■ **EXCERPTED DATA**:
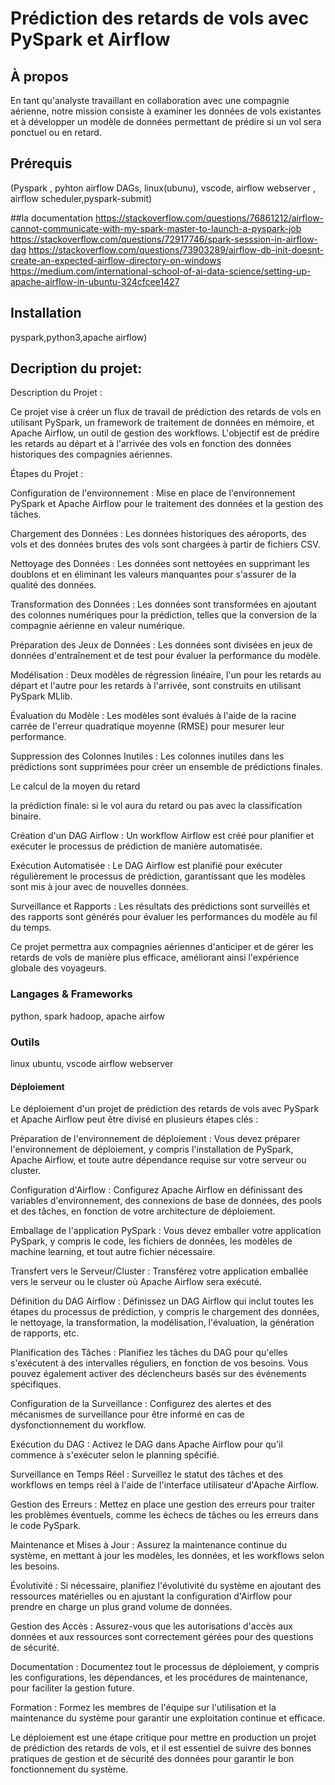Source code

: # Prédiction des retards de vols avec PySpark et Airflow

## À propos

En tant qu'analyste travaillant en collaboration avec une compagnie aérienne, notre mission consiste à examiner les données de vols existantes et à développer un modèle de données permettant de prédire si un vol sera ponctuel ou en retard.

## Prérequis

(Pyspark , pyhton airflow DAGs, linux(ubunu), vscode, airflow webserver , airflow  scheduler,pyspark-submit)

##la documentation
https://stackoverflow.com/questions/76861212/airflow-cannot-communicate-with-my-spark-master-to-launch-a-pyspark-job
https://stackoverflow.com/questions/72917746/spark-sesssion-in-airflow-dag
https://stackoverflow.com/questions/73903289/airflow-db-init-doesnt-create-an-expected-airflow-directory-on-windows
https://medium.com/international-school-of-ai-data-science/setting-up-apache-airflow-in-ubuntu-324cfcee1427
## Installation
pyspark,python3,apache airflow)


## Decription du projet:
Description du Projet :

Ce projet vise à créer un flux de travail de prédiction des retards de vols en utilisant PySpark, un framework de traitement de données en mémoire, et Apache Airflow, un outil de gestion des workflows. L'objectif est de prédire les retards au départ et à l'arrivée des vols en fonction des données historiques des compagnies aériennes.

Étapes du Projet :

Configuration de l'environnement : Mise en place de l'environnement PySpark et Apache Airflow pour le traitement des données et la gestion des tâches.

Chargement des Données : Les données historiques des aéroports, des vols et des données brutes des vols sont chargées à partir de fichiers CSV.

Nettoyage des Données : Les données sont nettoyées en supprimant les doublons et en éliminant les valeurs manquantes pour s'assurer de la qualité des données.

Transformation des Données : Les données sont transformées en ajoutant des colonnes numériques pour la prédiction, telles que la conversion de la compagnie aérienne en valeur numérique.

Préparation des Jeux de Données : Les données sont divisées en jeux de données d'entraînement et de test pour évaluer la performance du modèle.

Modélisation : Deux modèles de régression linéaire, l'un pour les retards au départ et l'autre pour les retards à l'arrivée, sont construits en utilisant PySpark MLlib.

Évaluation du Modèle : Les modèles sont évalués à l'aide de la racine carrée de l'erreur quadratique moyenne (RMSE) pour mesurer leur performance.

Suppression des Colonnes Inutiles : Les colonnes inutiles dans les prédictions sont supprimées pour créer un ensemble de prédictions finales.

Le calcul de la moyen du retard

la prédiction finale: si le vol aura du retard ou pas avec la classification binaire.

Création d'un DAG Airflow : Un workflow Airflow est créé pour planifier et exécuter le processus de prédiction de manière automatisée.

Exécution Automatisée : Le DAG Airflow est planifié pour exécuter régulièrement le processus de prédiction, garantissant que les modèles sont mis à jour avec de nouvelles données.

Surveillance et Rapports : Les résultats des prédictions sont surveillés et des rapports sont générés pour évaluer les performances du modèle au fil du temps.

Ce projet permettra aux compagnies aériennes d'anticiper et de gérer les retards de vols de manière plus efficace, améliorant ainsi l'expérience globale des voyageurs.


### Langages & Frameworks

python, spark hadoop, apache airfow

### Outils
linux ubuntu, vscode airflow webserver


#### Déploiement

Le déploiement d'un projet de prédiction des retards de vols avec PySpark et Apache Airflow peut être divisé en plusieurs étapes clés :

Préparation de l'environnement de déploiement : Vous devez préparer l'environnement de déploiement, y compris l'installation de PySpark, Apache Airflow, et toute autre dépendance requise sur votre serveur ou cluster.

Configuration d'Airflow : Configurez Apache Airflow en définissant des variables d'environnement, des connexions de base de données, des pools et des tâches, en fonction de votre architecture de déploiement.

Emballage de l'application PySpark : Vous devez emballer votre application PySpark, y compris le code, les fichiers de données, les modèles de machine learning, et tout autre fichier nécessaire.

Transfert vers le Serveur/Cluster : Transférez votre application emballée vers le serveur ou le cluster où Apache Airflow sera exécuté.

Définition du DAG Airflow : Définissez un DAG Airflow qui inclut toutes les étapes du processus de prédiction, y compris le chargement des données, le nettoyage, la transformation, la modélisation, l'évaluation, la génération de rapports, etc.

Planification des Tâches : Planifiez les tâches du DAG pour qu'elles s'exécutent à des intervalles réguliers, en fonction de vos besoins. Vous pouvez également activer des déclencheurs basés sur des événements spécifiques.

Configuration de la Surveillance : Configurez des alertes et des mécanismes de surveillance pour être informé en cas de dysfonctionnement du workflow.

Exécution du DAG : Activez le DAG dans Apache Airflow pour qu'il commence à s'exécuter selon le planning spécifié.

Surveillance en Temps Réel : Surveillez le statut des tâches et des workflows en temps réel à l'aide de l'interface utilisateur d'Apache Airflow.

Gestion des Erreurs : Mettez en place une gestion des erreurs pour traiter les problèmes éventuels, comme les échecs de tâches ou les erreurs dans le code PySpark.

Maintenance et Mises à Jour : Assurez la maintenance continue du système, en mettant à jour les modèles, les données, et les workflows selon les besoins.

Évolutivité : Si nécessaire, planifiez l'évolutivité du système en ajoutant des ressources matérielles ou en ajustant la configuration d'Airflow pour prendre en charge un plus grand volume de données.

Gestion des Accès : Assurez-vous que les autorisations d'accès aux données et aux ressources sont correctement gérées pour des questions de sécurité.

Documentation : Documentez tout le processus de déploiement, y compris les configurations, les dépendances, et les procédures de maintenance, pour faciliter la gestion future.

Formation : Formez les membres de l'équipe sur l'utilisation et la maintenance du système pour garantir une exploitation continue et efficace.

Le déploiement est une étape critique pour mettre en production un projet de prédiction des retards de vols, et il est essentiel de suivre des bonnes pratiques de gestion et de sécurité des données pour garantir le bon fonctionnement du système.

■ **ABOUT THIS EXERCISE**: Print all of the records shown above exactly, leaving out each picture.

■ **ANSWER FOR THE TASK**:
Source code

: # Prédiction des retards de vols avec PySpark et Airflow

## À propos

En tant qu'analyste travaillant en collaboration avec une compagnie aérienne, notre mission consiste à examiner les données de vols existantes et à développer un modèle de données permettant de prédire si un vol sera ponctuel ou en retard.

## Prérequis

(Pyspark , pyhton airflow DAGs, linux(ubunu), vscode, airflow webserver , airflow  scheduler,pyspark-submit)

##la documentation
https://stackoverflow.com/questions/76861212/airflow-cannot-communicate-with-my-spark-master-to-launch-a-pyspark-job
https://stackoverflow.com/questions/72917746/spark-sesssion-in-airflow-dag
https://stackoverflow.com/questions/73903289/airflow-db-init-doesnt-create-an-expected-airflow-directory-on-windows
https://medium.com/international-school-of-ai-data-science/setting-up-apache-airflow-in-ubuntu-324cfcee1427
## Installation
pyspark,python3,apache airflow)


## Decription du projet:
Description du Projet :

Ce projet vise à créer un flux de travail de prédiction des retards de vols en utilisant PySpark, un framework de traitement de données en mémoire, et Apache Airflow, un outil de gestion des workflows. L'objectif est de prédire les retards au départ et à l'arrivée des vols en fonction des données historiques des compagnies aériennes.

Étapes du Projet :

Configuration de l'environnement : Mise en place de l'environnement PySpark et Apache Airflow pour le traitement des données et la gestion des tâches.

Chargement des Données : Les données historiques des aéroports, des vols et des données brutes des vols sont chargées à partir de fichiers CSV.

Nettoyage des Données : Les données sont nettoyées en supprimant les doublons et en éliminant les valeurs manquantes pour s'assurer de la qualité des données.

Transformation des Données : Les données sont transformées en ajoutant des colonnes numériques pour la prédiction, telles que la conversion de la compagnie aérienne en valeur numérique.

Préparation des Jeux de Données : Les données sont divisées en jeux de données d'entraînement et de test pour évaluer la performance du modèle.

Modélisation : Deux modèles de régression linéaire, l'un pour les retards au départ et l'autre pour les retards à l'arrivée, sont construits en utilisant PySpark MLlib.

Évaluation du Modèle : Les modèles sont évalués à l'aide de la racine carrée de l'erreur quadratique moyenne (RMSE) pour mesurer leur performance.

Suppression des Colonnes Inutiles : Les colonnes inutiles dans les prédictions sont supprimées pour créer un ensemble de prédictions finales.

Le calcul de la moyen du retard

la prédiction finale: si le vol aura du retard ou pas avec la classification binaire.

Création d'un DAG Airflow : Un workflow Airflow est créé pour planifier et exécuter le processus de prédiction de manière automatisée.

Exécution Automatisée : Le DAG Airflow est planifié pour exécuter régulièrement le processus de prédiction, garantissant que les modèles sont mis à jour avec de nouvelles données.

Surveillance et Rapports : Les résultats des prédictions sont surveillés et des rapports sont générés pour évaluer les performances du modèle au fil du temps.

Ce projet permettra aux compagnies aériennes d'anticiper et de gérer les retards de vols de manière plus efficace, améliorant ainsi l'expérience globale des voyageurs.


### Langages & Frameworks

python, spark hadoop, apache airfow

### Outils
linux ubuntu, vscode airflow webserver


#### Déploiement

Le déploiement d'un projet de prédiction des retards de vols avec PySpark et Apache Airflow peut être divisé en plusieurs étapes clés :

Préparation de l'environnement de déploiement : Vous devez préparer l'environnement de déploiement, y compris l'installation de PySpark, Apache Airflow, et toute autre dépendance requise sur votre serveur ou cluster.

Configuration d'Airflow : Configurez Apache Airflow en définissant des variables d'environnement, des connexions de base de données, des pools et des tâches, en fonction de votre architecture de déploiement.

Emballage de l'application PySpark : Vous devez emballer votre application PySpark, y compris le code, les fichiers de données, les modèles de machine learning, et tout autre fichier nécessaire.

Transfert vers le Serveur/Cluster : Transférez votre application emballée vers le serveur ou le cluster où Apache Airflow sera exécuté.

Définition du DAG Airflow : Définissez un DAG Airflow qui inclut toutes les étapes du processus de prédiction, y compris le chargement des données, le nettoyage, la transformation, la modélisation, l'évaluation, la génération de rapports, etc.

Planification des Tâches : Planifiez les tâches du DAG pour qu'elles s'exécutent à des intervalles réguliers, en fonction de vos besoins. Vous pouvez également activer des déclencheurs basés sur des événements spécifiques.

Configuration de la Surveillance : Configurez des alertes et des mécanismes de surveillance pour être informé en cas de dysfonctionnement du workflow.

Exécution du DAG : Activez le DAG dans Apache Airflow pour qu'il commence à s'exécuter selon le planning spécifié.

Surveillance en Temps Réel : Surveillez le statut des tâches et des workflows en temps réel à l'aide de l'interface utilisateur d'Apache Airflow.

Gestion des Erreurs : Mettez en place une gestion des erreurs pour traiter les problèmes éventuels, comme les échecs de tâches ou les erreurs dans le code PySpark.

Maintenance et Mises à Jour : Assurez la maintenance continue du système, en mettant à jour les modèles, les données, et les workflows selon les besoins.

Évolutivité : Si nécessaire, planifiez l'évolutivité du système en ajoutant des ressources matérielles ou en ajustant la configuration d'Airflow pour prendre en charge un plus grand volume de données.

Gestion des Accès : Assurez-vous que les autorisations d'accès aux données et aux ressources sont correctement gérées pour des questions de sécurité.

Documentation : Documentez tout le processus de déploiement, y compris les configurations, les dépendances, et les procédures de maintenance, pour faciliter la gestion future.

Formation : Formez les membres de l'équipe sur l'utilisation et la maintenance du système pour garantir une exploitation continue et efficace.

Le déploiement est une étape critique pour mettre en production un projet de prédiction des retards de vols, et il est essentiel de suivre des bonnes pratiques de gestion et de sécurité des données pour garantir le bon fonctionnement du système.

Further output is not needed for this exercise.